What a creature one was, after all, it turned out—thirsty, tired, and then to drink, to sleep, how joyful it was to be alive in a body sometimes.
He slowly let his eyes open. A noise had woken him. Something to do with the front door perhaps, but he could tell, through the innumerable small specks of comprehension that every person registers without naming, that it was nothing to do with him. He let himself turn to the street, body quiet, eyes heavy still, though open now. He watched the people pass, experiencing that dispassionate, affectionate, removed sensation of one who has just woken up. He had been to the other world; it was no bad thing to sit here, between ways, for another moment.
Finally he yawned, stretched his arms, shook his head, and stood up. He retrieved his notebook from the floor and went out into the hallway.
The noise had been a telegram, it turned out.
It was from the asylum in Edinburgh, and was quite to the point.
No patient of name Belmont received here STOP Nor Irvington STOP William Wellburn
He felt a chill run through him. Wellburn was the head physician there.
As he stood there, contemplating this telegram, trying to remember Belmont more vividly in his mind, Mrs. Huggins came in.
This was odd, as she would usually have entered by the servants’ door. “Good evening, Mrs. Huggins,” he said.
“Good evening, Mr. Lenox. Please excuse my intrusion. I had hoped to offer you some forewarning that—”
Behind her burst through Lancelot, who looked, first, thoroughly pleased with himself, indeed was whistling, and, second, a wreck, with two swollen red eyes, a split lip, and a gash across his cheek.
“What happened?” asked Lenox.
“I got in a fight!” said Lancelot excitedly.
“What, with a bear?”
“It was with Lord Decimus Spate, sir,” said Mrs. Huggins. “He was riding in the park. Master Lancelot called him a name, I fear.”
“Decimus Spate?”
“Yes, sir.”
“But he’s twenty-two! He did this to a child?”
“It was a very bad name,” said Mrs. Huggins. “I have spoken to Lancelot about that.”
Lancelot placed himself in front of Mrs. Huggins importantly. “Here’s how it was. He shoved Wutherington-Fassett out of the way while we were playing skittles in Hyde Park—reckless as you like—and I called him a pompous fool—I thought that sounded good—and he said always to make way for horses—and I said I would, but he was a horse’s ass, so I wouldn’t—and he said well didn’t I think I ought to apologize—and I said I did, to horse’s asses, for confusing them with him—and that was a pretty good one to get off—and he said who was I—and I said who was he and why was he so fat—”
“Oh, Lancelot,” said Mrs. Huggins despairingly, lovingly.
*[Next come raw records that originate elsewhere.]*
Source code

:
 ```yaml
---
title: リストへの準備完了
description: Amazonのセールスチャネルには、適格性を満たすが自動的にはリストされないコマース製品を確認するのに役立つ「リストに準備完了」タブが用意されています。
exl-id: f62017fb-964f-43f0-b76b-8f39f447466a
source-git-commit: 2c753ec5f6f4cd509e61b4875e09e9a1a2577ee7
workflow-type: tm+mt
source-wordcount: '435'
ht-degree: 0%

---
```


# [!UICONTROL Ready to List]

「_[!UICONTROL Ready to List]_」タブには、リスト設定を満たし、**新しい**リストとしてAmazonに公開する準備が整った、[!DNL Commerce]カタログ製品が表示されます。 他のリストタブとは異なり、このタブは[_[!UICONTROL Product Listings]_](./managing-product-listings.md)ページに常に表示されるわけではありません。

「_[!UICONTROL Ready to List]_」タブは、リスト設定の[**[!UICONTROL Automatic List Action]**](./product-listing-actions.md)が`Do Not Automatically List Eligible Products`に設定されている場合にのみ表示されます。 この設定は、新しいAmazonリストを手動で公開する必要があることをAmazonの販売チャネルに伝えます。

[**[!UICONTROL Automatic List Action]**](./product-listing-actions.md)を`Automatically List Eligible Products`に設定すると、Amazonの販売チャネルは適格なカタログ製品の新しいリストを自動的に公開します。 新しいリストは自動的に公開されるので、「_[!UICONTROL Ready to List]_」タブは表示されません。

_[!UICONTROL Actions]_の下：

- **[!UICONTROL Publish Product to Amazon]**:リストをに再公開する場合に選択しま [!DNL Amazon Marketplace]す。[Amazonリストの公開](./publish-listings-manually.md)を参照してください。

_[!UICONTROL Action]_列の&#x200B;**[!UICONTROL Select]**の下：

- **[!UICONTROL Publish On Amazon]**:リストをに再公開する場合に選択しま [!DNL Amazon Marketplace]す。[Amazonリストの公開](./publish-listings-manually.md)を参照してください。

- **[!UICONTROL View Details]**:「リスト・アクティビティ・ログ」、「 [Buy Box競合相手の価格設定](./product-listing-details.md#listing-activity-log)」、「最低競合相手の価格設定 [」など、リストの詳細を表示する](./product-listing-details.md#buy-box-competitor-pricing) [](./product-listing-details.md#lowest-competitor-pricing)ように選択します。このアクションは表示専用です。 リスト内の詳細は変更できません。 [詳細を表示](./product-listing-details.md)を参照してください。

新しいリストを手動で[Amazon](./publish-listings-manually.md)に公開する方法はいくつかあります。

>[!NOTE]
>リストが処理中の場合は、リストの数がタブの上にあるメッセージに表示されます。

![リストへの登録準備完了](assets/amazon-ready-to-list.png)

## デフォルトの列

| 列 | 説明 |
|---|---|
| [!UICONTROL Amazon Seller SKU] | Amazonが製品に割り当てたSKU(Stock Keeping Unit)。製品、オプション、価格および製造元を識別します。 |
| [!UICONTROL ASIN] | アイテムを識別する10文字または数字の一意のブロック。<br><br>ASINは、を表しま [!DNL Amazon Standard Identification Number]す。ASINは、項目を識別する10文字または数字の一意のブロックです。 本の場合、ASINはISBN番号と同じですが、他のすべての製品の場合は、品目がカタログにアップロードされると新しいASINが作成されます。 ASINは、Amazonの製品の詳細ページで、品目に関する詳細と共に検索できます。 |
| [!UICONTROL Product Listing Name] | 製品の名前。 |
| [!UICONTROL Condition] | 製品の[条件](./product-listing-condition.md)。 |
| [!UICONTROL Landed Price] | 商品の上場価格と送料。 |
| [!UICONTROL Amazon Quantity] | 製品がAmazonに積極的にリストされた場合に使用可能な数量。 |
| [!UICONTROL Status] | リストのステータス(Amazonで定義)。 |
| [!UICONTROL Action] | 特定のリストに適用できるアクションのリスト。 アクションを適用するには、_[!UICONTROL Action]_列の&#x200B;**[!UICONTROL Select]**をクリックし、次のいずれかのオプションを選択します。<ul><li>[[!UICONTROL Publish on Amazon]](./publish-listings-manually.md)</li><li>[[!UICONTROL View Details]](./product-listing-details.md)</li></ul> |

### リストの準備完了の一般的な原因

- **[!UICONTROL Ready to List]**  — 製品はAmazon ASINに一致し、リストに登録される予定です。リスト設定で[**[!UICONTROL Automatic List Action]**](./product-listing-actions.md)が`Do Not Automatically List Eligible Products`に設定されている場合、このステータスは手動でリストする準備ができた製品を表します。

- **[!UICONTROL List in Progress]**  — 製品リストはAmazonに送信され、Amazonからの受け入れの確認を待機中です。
Lenox sighed. It was true that Decimus Spate had begun eating twenty-two years before and permitted himself only very brief cessations of the activity since—and was very sensitive about the results.
“Then he shoved Wutherington-Fassett again—and I called him the name—and he got down from the horse—and I caught him a lovely poke in the ribs before he knew what was on—and he set upon me—but altogether, Mrs. Huggins, wouldn’t you say I got the best of it? How would you rank it?”
“For shame, Master Lancelot,” she said.
“I thought you were pricing cloth,” Lenox said.
The housekeeper’s brow darkened. “Is that what the Irish girl said?”
Lenox threw up his hands. “I am going to my club to dine. Put ice and raw beef on this child’s face—and you’d better wire Eustacia and say he’s been in a fight, but he’s all right. Lancelot, you’ll write a letter of apology—”
“Never!”
“—tomorrow. Good-bye.”
He left in a reasonable semblance of ire. But Lenox had always hated the Spates—Decimus himself was a great lump of unthinking brutish aristocratic matter—and before he went, he whispered to Mrs. Huggins to give him something soft to eat, like Italian pudding.
He wondered, as he walked briskly down Hampden Lane, if one day he would be a father after all, and the thought filled him with such terror that he almost forgot the telegram he had in his pocket.